Autumn, Winter, and Spring preceded the present dark star of a book, Summer. Knausgaard began the series when his daughter Anne was in utero; now she's a toddler, laughing, pouting, emerging as a real person. Anne is also, putatively at least, his focal point, for Knausgaard has written the series to tell her about the world, about life and living, and about himself. (And to give him credit, he admits in Autumn that he probably is writing it for his own benefit.)
That connects the season books to My Struggle. Both concern family: That way lies suffering, and the failure, pointlessness, and shame that haunt the author. Spring, released a few months ago, linked the season series with My Struggle, when we learned that Knausgaard is writing in part to rescue and protect Anne from family legacies of instability and self-destruction.
Like the other season books, Summer is composed of short essays on things of this world. Several are masterpieces. In "Slugs," these humble creatures, both dignified (being slow) and repulsive, are called "aged majesties, the rulers of the forest floor, emperors of rotted leaves and moist soil." "Wasps" might be the best in the book: We are left (as so often in these essays) with a breathtaking idea: that a wasps' nest is a communal mind, an expression of intricate, purposeful intelligence. In essays like these, subjects glow in the light of fierce attention.
Knausgaard interlards "diaries" of his summer activities, mostly as a dad, and a fictionalized tale of a real-life woman who abandoned her family to run off with a Nazi. We see Knausgaard driving the kids around, dropping off and picking up, bicycling across the landscape, weeding, barbecuing. Like many dads, he's often comic, often perplexed. He enjoys being both with the kids and (with shame) away from them, being both a dad and a writer. I note the near-total absence of his then-wife, fellow novelist Linda Boström, from whom he was divorced last year. These books portray a man all but entirely alone with his children.
Knausgaard does not want to lie to Anne. His view is existentialist and tragic; many essays end with a reminder of death. In "Ladybirds," a swarm of insects leads him to look out over gorgeous Öresund Strait and realize "that one day the world will perish, a day as beautiful and ordinary as this."
Yet he can become transfixed with the glory of the everyday, the wordless eloquence of landscape, sky colors at sunset, the hills of Norway. Such near-ecstatic homage pulls against his insistent darkness. He delivers perhaps his greatest single lesson for Anne near the end, in "Repetition":
The world is untranslatable but it is not incomprehensible, as long as you know the simple rule that nothing of what it expresses through its myriad lives and creatures is followed by a question mark, only by exclamation marks.
Also pervading Summer is art, what it is, why it is crucial.
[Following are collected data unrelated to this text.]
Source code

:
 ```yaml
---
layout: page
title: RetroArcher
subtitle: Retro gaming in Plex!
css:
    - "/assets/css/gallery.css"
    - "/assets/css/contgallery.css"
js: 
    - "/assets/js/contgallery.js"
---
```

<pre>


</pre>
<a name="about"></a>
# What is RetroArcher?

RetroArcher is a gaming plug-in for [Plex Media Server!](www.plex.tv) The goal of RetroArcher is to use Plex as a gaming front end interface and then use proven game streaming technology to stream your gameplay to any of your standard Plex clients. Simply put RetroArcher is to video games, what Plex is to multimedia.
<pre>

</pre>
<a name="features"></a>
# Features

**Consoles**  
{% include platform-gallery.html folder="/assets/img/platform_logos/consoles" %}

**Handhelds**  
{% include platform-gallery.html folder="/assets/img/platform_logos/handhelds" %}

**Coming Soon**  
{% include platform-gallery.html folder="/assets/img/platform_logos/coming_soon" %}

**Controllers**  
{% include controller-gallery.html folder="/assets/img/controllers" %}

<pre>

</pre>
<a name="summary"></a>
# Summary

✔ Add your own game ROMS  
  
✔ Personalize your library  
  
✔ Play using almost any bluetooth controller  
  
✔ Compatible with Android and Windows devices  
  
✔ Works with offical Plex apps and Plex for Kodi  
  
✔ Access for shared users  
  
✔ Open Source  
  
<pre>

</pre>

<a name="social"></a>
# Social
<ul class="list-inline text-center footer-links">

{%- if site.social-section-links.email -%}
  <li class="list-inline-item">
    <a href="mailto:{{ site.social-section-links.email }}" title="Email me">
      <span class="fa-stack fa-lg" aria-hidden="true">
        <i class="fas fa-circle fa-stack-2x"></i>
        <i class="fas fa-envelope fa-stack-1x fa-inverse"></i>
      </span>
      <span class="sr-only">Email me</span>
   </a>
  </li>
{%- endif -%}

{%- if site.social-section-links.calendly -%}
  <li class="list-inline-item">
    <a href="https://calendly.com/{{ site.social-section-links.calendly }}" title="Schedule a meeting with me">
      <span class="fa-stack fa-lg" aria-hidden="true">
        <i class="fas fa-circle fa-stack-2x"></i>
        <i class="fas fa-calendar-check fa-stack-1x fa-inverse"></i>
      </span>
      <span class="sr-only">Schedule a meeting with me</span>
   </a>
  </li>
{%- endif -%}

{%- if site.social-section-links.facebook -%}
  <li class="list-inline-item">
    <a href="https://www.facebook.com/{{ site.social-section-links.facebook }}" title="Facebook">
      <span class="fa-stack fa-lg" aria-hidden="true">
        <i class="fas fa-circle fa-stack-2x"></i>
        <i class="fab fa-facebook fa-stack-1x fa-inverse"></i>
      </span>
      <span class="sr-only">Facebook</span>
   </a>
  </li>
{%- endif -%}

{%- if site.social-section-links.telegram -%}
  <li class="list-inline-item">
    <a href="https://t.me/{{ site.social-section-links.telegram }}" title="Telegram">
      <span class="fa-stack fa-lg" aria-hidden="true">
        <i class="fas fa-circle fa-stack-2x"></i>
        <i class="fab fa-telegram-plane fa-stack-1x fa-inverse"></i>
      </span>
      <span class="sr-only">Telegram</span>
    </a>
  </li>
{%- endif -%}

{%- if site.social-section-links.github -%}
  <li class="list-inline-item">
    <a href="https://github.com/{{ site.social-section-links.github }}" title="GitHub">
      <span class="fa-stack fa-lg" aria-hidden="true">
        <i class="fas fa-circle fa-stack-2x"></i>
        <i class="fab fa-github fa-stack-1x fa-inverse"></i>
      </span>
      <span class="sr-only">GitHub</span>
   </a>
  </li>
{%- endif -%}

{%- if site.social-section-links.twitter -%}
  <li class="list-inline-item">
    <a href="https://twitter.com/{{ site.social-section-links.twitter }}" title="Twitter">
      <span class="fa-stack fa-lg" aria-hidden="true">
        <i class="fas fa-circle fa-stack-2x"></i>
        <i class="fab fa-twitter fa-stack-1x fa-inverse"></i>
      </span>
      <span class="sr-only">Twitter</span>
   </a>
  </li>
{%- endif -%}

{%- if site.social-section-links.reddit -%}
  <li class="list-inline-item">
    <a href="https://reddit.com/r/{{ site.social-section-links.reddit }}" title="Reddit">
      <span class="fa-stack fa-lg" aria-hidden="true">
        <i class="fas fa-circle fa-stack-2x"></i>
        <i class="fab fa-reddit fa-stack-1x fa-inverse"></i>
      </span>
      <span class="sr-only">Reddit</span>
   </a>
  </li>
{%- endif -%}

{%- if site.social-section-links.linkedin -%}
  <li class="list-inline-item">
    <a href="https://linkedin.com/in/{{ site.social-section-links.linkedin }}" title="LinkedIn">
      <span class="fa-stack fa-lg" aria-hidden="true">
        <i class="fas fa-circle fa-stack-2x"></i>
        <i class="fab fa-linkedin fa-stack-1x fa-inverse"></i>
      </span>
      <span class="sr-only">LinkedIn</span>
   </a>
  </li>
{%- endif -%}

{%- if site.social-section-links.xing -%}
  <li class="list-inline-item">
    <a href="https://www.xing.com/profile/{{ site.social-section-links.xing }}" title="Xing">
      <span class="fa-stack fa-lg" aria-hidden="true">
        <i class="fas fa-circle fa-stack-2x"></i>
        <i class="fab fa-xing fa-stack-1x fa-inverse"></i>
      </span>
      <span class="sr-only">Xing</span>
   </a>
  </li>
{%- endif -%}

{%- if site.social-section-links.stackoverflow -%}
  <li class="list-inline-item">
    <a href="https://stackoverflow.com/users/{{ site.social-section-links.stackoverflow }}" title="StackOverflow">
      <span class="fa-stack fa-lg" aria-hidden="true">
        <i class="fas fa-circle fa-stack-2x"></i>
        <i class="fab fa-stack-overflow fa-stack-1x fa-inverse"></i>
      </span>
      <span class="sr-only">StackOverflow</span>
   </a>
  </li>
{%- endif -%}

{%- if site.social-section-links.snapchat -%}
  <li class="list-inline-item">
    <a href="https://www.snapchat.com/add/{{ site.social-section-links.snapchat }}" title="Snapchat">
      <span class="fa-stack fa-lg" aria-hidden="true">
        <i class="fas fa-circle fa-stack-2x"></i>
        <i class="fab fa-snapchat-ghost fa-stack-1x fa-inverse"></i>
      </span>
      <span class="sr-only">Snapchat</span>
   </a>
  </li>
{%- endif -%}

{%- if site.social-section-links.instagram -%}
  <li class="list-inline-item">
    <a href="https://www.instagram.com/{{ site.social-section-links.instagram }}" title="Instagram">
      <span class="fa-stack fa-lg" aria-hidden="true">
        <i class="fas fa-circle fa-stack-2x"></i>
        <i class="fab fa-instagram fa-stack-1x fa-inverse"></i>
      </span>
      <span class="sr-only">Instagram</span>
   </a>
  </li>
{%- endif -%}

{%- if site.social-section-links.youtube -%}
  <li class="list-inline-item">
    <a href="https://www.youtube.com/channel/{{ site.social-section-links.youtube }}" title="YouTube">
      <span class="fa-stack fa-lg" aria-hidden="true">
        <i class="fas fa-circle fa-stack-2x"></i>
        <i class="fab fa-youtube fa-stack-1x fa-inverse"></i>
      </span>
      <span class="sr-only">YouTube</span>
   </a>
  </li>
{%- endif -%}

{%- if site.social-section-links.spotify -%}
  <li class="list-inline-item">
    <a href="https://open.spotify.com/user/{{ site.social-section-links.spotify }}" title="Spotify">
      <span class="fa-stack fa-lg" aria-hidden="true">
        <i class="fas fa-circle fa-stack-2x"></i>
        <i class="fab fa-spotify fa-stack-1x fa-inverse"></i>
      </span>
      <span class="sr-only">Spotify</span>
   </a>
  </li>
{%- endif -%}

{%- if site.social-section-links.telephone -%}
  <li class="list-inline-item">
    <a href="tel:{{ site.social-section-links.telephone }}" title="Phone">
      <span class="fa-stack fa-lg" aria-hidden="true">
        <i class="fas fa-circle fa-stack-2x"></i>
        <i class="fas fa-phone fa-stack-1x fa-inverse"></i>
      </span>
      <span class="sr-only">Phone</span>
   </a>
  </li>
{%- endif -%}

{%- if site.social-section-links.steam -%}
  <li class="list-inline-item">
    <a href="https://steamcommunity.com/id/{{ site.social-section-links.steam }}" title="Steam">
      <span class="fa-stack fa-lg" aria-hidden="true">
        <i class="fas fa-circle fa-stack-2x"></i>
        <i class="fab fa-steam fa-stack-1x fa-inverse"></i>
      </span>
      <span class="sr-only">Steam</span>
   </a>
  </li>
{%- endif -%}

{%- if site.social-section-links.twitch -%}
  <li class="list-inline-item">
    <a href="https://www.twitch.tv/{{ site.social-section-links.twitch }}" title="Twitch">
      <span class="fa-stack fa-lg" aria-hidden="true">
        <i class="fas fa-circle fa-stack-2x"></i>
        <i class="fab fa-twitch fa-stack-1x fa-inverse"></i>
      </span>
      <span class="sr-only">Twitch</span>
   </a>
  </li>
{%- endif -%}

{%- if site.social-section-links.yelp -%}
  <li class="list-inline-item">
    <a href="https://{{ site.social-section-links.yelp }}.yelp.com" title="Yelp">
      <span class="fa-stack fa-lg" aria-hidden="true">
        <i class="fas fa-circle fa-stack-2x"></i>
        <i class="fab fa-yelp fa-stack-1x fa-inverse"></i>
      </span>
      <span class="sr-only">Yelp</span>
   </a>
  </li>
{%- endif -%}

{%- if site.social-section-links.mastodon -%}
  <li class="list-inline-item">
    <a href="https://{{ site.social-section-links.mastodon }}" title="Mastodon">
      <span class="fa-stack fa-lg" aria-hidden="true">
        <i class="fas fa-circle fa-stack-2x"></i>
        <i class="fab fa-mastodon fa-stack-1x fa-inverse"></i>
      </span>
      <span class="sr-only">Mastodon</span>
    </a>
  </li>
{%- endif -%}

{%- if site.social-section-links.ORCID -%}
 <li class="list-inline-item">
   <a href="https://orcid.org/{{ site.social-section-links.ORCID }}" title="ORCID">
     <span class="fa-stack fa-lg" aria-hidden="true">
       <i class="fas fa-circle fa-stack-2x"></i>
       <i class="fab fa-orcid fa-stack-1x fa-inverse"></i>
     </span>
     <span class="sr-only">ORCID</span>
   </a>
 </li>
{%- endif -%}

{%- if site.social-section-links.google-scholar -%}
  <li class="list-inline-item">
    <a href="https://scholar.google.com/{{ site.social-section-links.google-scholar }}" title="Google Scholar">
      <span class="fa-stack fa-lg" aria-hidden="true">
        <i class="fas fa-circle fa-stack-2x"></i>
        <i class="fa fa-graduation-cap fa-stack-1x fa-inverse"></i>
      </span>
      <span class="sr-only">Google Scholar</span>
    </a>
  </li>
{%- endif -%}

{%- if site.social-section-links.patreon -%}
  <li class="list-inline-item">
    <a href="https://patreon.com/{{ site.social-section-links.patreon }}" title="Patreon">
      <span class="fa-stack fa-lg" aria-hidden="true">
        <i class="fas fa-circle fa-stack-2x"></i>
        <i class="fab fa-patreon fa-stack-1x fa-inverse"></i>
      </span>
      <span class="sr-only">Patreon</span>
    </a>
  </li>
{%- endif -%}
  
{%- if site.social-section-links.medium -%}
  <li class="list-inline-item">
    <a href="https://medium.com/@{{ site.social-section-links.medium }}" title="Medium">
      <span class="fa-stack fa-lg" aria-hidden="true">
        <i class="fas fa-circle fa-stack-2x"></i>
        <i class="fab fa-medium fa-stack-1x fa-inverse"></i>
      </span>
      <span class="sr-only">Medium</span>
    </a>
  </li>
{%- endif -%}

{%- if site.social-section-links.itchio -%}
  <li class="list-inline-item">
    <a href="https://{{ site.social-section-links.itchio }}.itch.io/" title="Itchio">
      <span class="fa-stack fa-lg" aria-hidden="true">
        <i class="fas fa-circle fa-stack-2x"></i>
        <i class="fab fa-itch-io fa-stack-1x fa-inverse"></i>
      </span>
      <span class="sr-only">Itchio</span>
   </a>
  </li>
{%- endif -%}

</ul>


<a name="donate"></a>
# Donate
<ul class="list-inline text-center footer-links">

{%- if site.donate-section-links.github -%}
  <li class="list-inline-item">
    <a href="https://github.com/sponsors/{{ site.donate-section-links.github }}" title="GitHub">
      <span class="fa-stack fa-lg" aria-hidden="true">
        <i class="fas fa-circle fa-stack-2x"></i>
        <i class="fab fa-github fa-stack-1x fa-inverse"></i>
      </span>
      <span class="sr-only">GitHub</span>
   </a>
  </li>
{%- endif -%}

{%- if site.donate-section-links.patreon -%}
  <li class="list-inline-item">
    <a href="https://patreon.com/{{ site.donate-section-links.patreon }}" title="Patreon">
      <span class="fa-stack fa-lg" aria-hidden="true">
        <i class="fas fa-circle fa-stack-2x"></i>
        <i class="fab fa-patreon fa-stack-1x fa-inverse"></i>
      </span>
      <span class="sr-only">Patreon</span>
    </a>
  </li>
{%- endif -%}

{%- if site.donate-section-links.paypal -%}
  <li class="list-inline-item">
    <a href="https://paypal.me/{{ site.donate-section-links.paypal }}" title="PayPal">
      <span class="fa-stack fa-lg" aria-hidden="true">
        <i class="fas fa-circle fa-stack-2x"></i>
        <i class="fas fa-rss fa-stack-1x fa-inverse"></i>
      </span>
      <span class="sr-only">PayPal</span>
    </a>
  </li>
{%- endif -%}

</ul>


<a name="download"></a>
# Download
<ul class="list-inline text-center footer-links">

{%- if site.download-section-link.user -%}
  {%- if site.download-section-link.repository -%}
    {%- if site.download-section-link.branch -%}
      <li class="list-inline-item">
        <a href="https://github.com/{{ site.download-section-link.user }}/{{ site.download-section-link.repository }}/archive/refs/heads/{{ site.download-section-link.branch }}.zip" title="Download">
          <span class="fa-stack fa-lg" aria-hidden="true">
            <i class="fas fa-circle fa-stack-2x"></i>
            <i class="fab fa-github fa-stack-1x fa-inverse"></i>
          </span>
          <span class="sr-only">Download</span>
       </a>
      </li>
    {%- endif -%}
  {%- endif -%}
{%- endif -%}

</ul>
The diary entry for June 7, 2016, meditates on literary art, why art must be ruthless, tell the truth no matter how we feel about it (as Knausgaard tries to do here). Utterly remarkable, this passage could be a mini-primer for a course on literature. He shows his talent as an art critic in "Backer," a simple yet precise account of a painting by the brilliant Norwegian artist Harriet Backer. And in "Ekelöf" he gives a startling entrée to a great poet's work.